If the televison camera is always kept aimed at the rocket, how fast is the camera's angle of elevation changing in radians/s at that moment?

The distance y when the rocket has reached height h is given by

y^2 = h^2 + 2500^2
So, when h=4000, y = 500√89

2y dy/dt = 2h dh/dt
2(500√89) dy/dt = 2(4000)(800)
dy/dt = 6400/√89 = 678.4 ft/s

To find how fast the distance from the camera to the rocket is changing, we can use the concept of related rates.

Let's establish some variables:
- Let D be the distance from the camera to the rocket.
- Let t be the time elapsed since the rocket started rising.
- Let x be the height of the rocket.

Given that the rocket's speed is 800 ft/s when it has risen 4000 ft, we can use this information to find the rocket's height as a function of time:
x = 800t

Since the camera is positioned 2500 ft from the base of the rocket launching pad, the distance from the camera to the rocket is the hypotenuse of a right triangle with sides x (height of the rocket) and 2500 ft (distance from the camera to the base of the launching pad):

D = sqrt(x^2 + 2500^2)

Differentiating both sides of the equation with respect to time (t) using the chain rule, we get:

dD/dt = (dD/dx) * (dx/dt)

To find dD/dt, we need to find dD/dx and dx/dt.

Derivative of D with respect to x (dD/dx):
dD/dx = (1/2) (x^2 + 2500^2)^(-1/2) * 2x
dD/dx = x / sqrt(x^2 + 2500^2)

Derivative of x with respect to t (dx/dt):
dx/dt = 800 ft/s

Therefore, substituting dD/dx and dx/dt back into the equation, we get:

dD/dt = (x / sqrt(x^2 + 2500^2)) * (800 ft/s)

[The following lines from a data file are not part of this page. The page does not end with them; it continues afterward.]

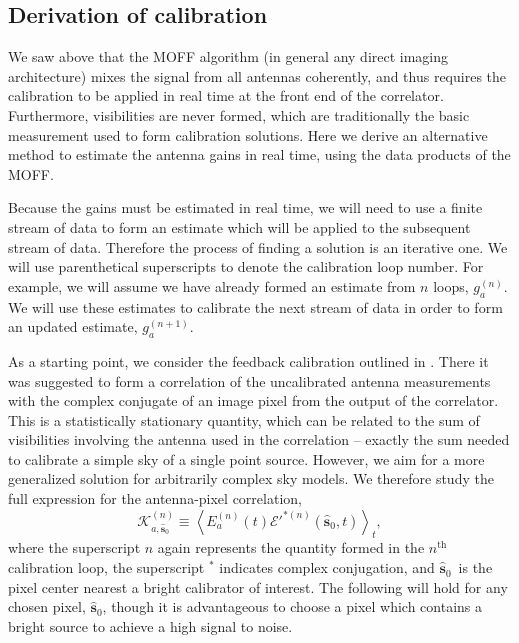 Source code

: \documentclass[a4paper,fleqn,usenatbib]{mnras}
\newcommand{\spix}{\ensuremath{\hat{\mathbf{s}}_{0}}}
\newcommand{\Kna}[1][n]{\ensuremath{\mathcal{K}^{(#1)}_{a,\spix}}}
\begin{document}
\subsection{Derivation of calibration}
We saw above that the MOFF algorithm (in general any direct imaging architecture) mixes the 
signal from all antennas coherently, and thus requires the calibration to be applied in real time 
at the front end of the correlator. Furthermore, visibilities are never formed, which are 
traditionally the basic measurement used to form calibration solutions. Here we derive an 
alternative method to estimate the antenna gains in real time, using the data products of the 
MOFF. 

Because the gains must be estimated in real time, we will need to use a finite stream of data to 
form an estimate which will be applied to the subsequent stream of data. Therefore the 
process of finding a solution is an iterative one. We will use parenthetical superscripts to 
denote the calibration loop number. For example, we will assume we have already formed an 
estimate from $n$ loops, $g^{(n)}_a$. We will use these estimates to calibrate the next stream 
of data in order to form an updated estimate, $g^{(n+1)}_a$.

As a starting point, we consider the feedback calibration outlined in \citealt{mor11}. There it 
was suggested to form a correlation of the uncalibrated antenna measurements with the complex conjugate of an image 
pixel from the output of the correlator. This is a statistically stationary quantity, which can be 
related to the sum of visibilities involving the antenna used in the correlation -- exactly the sum 
needed to calibrate a simple sky of a single point source. However, we aim for a more 
generalized solution for arbitrarily complex sky models. We therefore study the full expression 
for the antenna-pixel correlation,
\begin{equation}\label{eq:Cna}
\Kna \equiv \left<E_a^{(n)}(t) \mathcal{E}'^{*(n)}(\spix,t)\right>_t,
\end{equation}
where the superscript $n$ again represents the quantity formed in the $n^\mathrm{th}$ 
calibration loop, 
the superscript $^*$ indicates complex conjugation,
and \spix\, is the pixel center nearest a bright calibrator of interest. The 
following will hold for any chosen pixel, \spix, though it is advantageous to choose a pixel which 
contains a bright source to achieve a high signal to noise. 
\end{document}
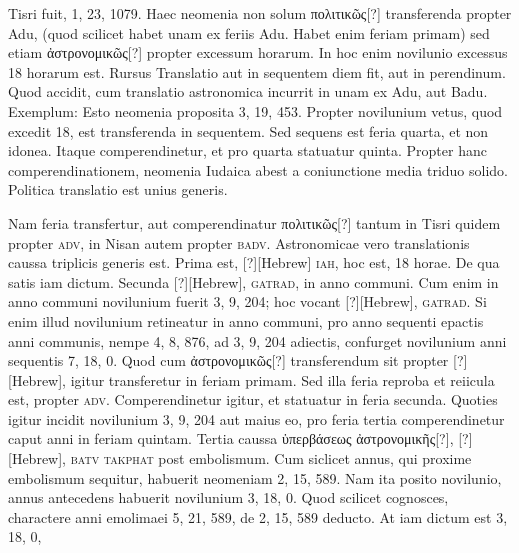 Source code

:Tisri fuit, 1, 23, 1079.
Haec neomenia non solum \textgreek{πολιτικῶς[?]} transferenda
propter Adu, (quod scilicet habet unam ex feriis Adu.
Habet enim
feriam primam) sed etiam \textgreek{ἀστρονομικῶς[?]} propter excessum horarum.
In
hoc enim novilunio excessus 18 horarum est.
Rursus Translatio aut
in sequentem diem fit, aut in perendinum.
Quod accidit, cum translatio
astronomica incurrit in unam ex Adu, aut Badu.
Exemplum:
Esto neomenia proposita 3, 19, 453.
Propter novilunium vetus, quod
excedit 18, est transferenda in sequentem.
Sed sequens est feria quarta,
et non idonea.
Itaque comperendinetur, et pro quarta statuatur
quinta.
Propter hanc comperendinationem, neomenia Iudaica abest
a coniunctione media triduo solido.
Politica translatio est unius
generis.
\begin{table}[t]
  
\end{table}
Nam feria transfertur, aut comperendinatur
 \textgreek{πολιτικῶς[?]} tantum
in Tisri quidem propter \textsc{adv}, in Nisan autem propter \textsc{badv}.
%
Astronomicae vero translationis caussa triplicis generis est.
Prima est,
\texthebrew{[?]}[Hebrew] \textsc{iah}, hoc est, 18 horae.
De qua satis iam dictum.
Secunda \texthebrew{[?]}[Hebrew], \textsc{gatrad},
in anno communi.
Cum enim in anno communi novilunium
fuerit 3, 9, 204; hoc vocant \texthebrew{[?]}[Hebrew], \textsc{gatrad}.
Si enim illud novilunium
retineatur in anno communi, pro anno sequenti epactis anni communis,
nempe 4, 8, 876, ad 3, 9, 204 adiectis, confurget novilunium
anni sequentis 7, 18, 0.
Quod cum \textgreek{ἀστρονομικῶς[?]} transferendum sit
propter \texthebrew{[?]}[Hebrew], igitur transferetur in feriam primam.
Sed illa feria reproba
et reiicula est, propter \textsc{adv}.
Comperendinetur igitur, et statuatur
in feria secunda.
Quoties igitur incidit novilunium 3, 9, 204
aut maius eo, pro feria tertia comperendinetur caput anni in feriam
quintam.
Tertia caussa \textgreek{ὑπερβάσεως ἀστρονομικῆς[?]},
 \texthebrew{[?]}[Hebrew], \textsc{batv
takphat} post embolismum.
Cum siclicet annus, qui proxime embolismum
sequitur, habuerit neomeniam 2, 15, 589.
Nam ita posito
novilunio, annus antecedens habuerit novilunium 3, 18, 0.
Quod scilicet
cognosces, charactere anni emolimaei 5, 21, 589, de 2, 15, 589
deducto.
At iam dictum est 3, 18, 0,
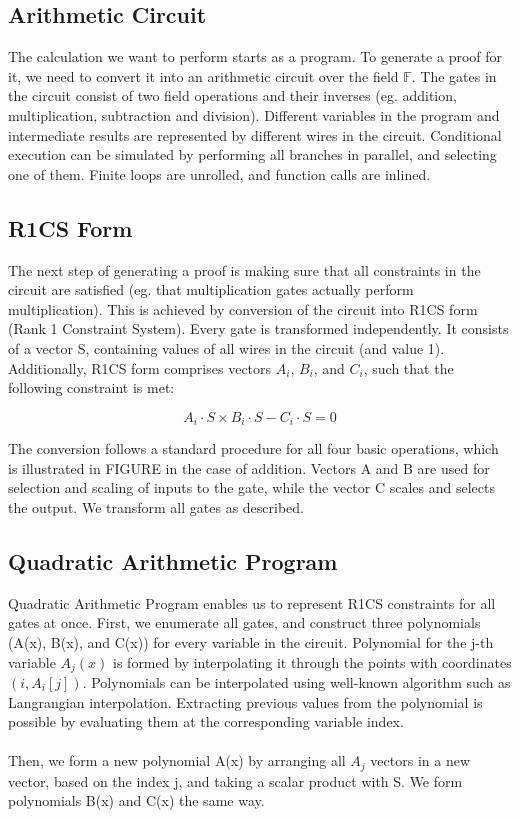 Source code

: \subsection{Arithmetic Circuit}

The calculation we want to perform starts as a program. To generate a proof for it, we need to convert it into an arithmetic circuit over the field $\mathbb{F}$. The gates in the circuit consist of two field operations and their inverses (eg. addition, multiplication, subtraction and division). Different variables in the program and intermediate results are represented by different wires in the circuit. Conditional execution can be simulated by performing all branches in parallel, and selecting one of them. Finite loops are unrolled, and function calls are inlined.

\subsection{R1CS Form}
The next step of generating a proof is making sure that all constraints in the circuit are satisfied (eg. that multiplication gates actually perform multiplication). This is achieved by conversion of the circuit into R1CS form (Rank 1 Constraint System). Every gate is transformed independently. It consists of a vector S, containing values of all wires in the circuit (and value 1). Additionally, R1CS form comprises vectors $A_i$, $B_i$, and $C_i$, such that the following constraint is met:

$$ A_i \cdot S \times B_i \cdot S - C_i \cdot S = 0 $$

The conversion follows a standard procedure for all four basic operations, which is illustrated in FIGURE in the case of addition. Vectors A and B are used for selection and scaling of inputs to the gate, while the vector C scales and selects the output. We transform all gates as described.

\subsection{Quadratic Arithmetic Program}
Quadratic Arithmetic Program enables us to represent R1CS constraints for all gates at once. First, we enumerate all gates, and construct three polynomials (A(x), B(x), and C(x)) for every variable in the circuit. Polynomial for the j-th variable $A_j(x)$ is formed by interpolating it through the points with coordinates $(i, A_i[j])$. 
Polynomials can be interpolated using well-known algorithm such as Langrangian interpolation. Extracting previous values from the polynomial is possible by evaluating them at the corresponding variable index.\\
\\
Then, we form a new polynomial A(x) by arranging all $A_j$ vectors in a new vector, based on the index j, and taking a scalar product with S. We form polynomials B(x) and C(x) the same way.

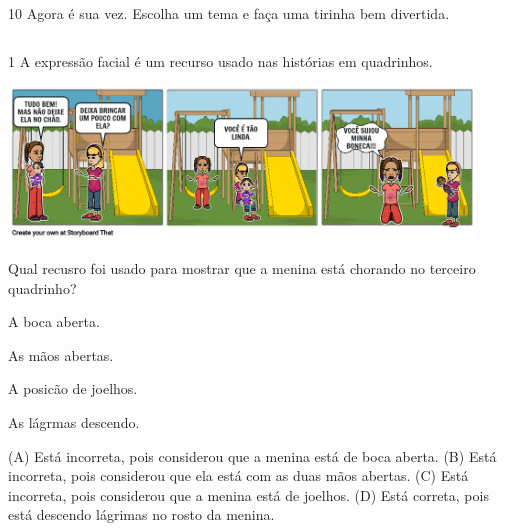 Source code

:\num{10} Agora é sua vez. Escolha um tema e faça uma tirinha bem divertida.

\begin{longtable}[]{@{}ll@{}}
\toprule
&\tabularnewline
\bottomrule
\end{longtable}


\num{1} A expressão facial é um recurso usado nas histórias em quadrinhos.

\includegraphics[width=4.88436in,height=1.61667in]{media/image136.png}


Qual recusro foi usado para mostrar que a menina está chorando no
terceiro quadrinho?

\begin{minipage}{.5\textwidth}
\begin{escolha}
\item A boca aberta.

\item As mãos abertas.

\item A posicão de joelhos.

\item As lágrmas descendo.
\end{escolha}
\end{minipage}

(A) Está incorreta, pois considerou que a menina está de boca aberta.
(B) Está incorreta, pois considerou que ela está com as duas mãos abertas.
(C) Está incorreta, pois considerou que a menina está de joelhos.
(D) Está correta, pois está descendo lágrimas no rosto da menina.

Now, we need to find dD/dt at the moment when x = 4000 ft. Substituting x = 4000 in the equation, we have:

dD/dt = (4000 / sqrt(4000^2 + 2500^2)) * (800 ft/s)
dD/dt = (4000 / sqrt(16000000 + 6250000)) * (800 ft/s)
dD/dt = (4000 / sqrt(22250000)) * (800 ft/s)
dD/dt = (4000 / 4714.91) * (800 ft/s)
dD/dt ≈ 678.18 ft/s

Therefore, at that moment, the distance from the camera to the rocket is changing at a rate of approximately 678.18 ft/s.

Now let's determine how fast the camera's angle of elevation is changing in radians/s at that moment.

The angle of elevation of the camera can be represented by the arctan of the ratio of the height of the rocket (x) to the distance from the camera to the rocket (D):

θ = arctan(x / D)

Taking the derivative of both sides of the equation with respect to time (t) using the chain rule, we get:

dθ/dt = (dθ/dx) * (dx/dt) + (dθ/dD) * (dD/dt)

To find dθ/dt, we need to find dθ/dx, dθ/dD, and dD/dt (which we have already calculated above as 678.18 ft/s).

Derivative of θ with respect to x (dθ/dx):
dθ/dx = 1 / (1 + (x / D)^2) * (1 / D)

Derivative of θ with respect to D (dθ/dD):
dθ/dD = -x / (D * (1 + (x / D)^2))

Now, substituting the values of dθ/dx, dθ/dD, and dD/dt, we have:

dθ/dt = (1 / (1 + (x / D)^2) * (1 / D)) * (dx/dt) + (-x / (D * (1 + (x / D)^2))) * (dD/dt)

Substituting the values of x = 4000 ft, D ≈ 5000 ft (since D ≈ sqrt(4000^2 + 2500^2)), and dx/dt = 800 ft/s, we get:

dθ/dt = (1 / (1 + (4000 / 5000)^2) * (1 / 5000)) * (800 ft/s) + (-4000 / (5000 * (1 + (4000 / 5000)^2))) * (678.18 ft/s)

Simplifying the equation, we get:

dθ/dt ≈ 0.153 radians/s

Therefore, the camera's angle of elevation is changing at a rate of approximately 0.153 radians/s at that moment.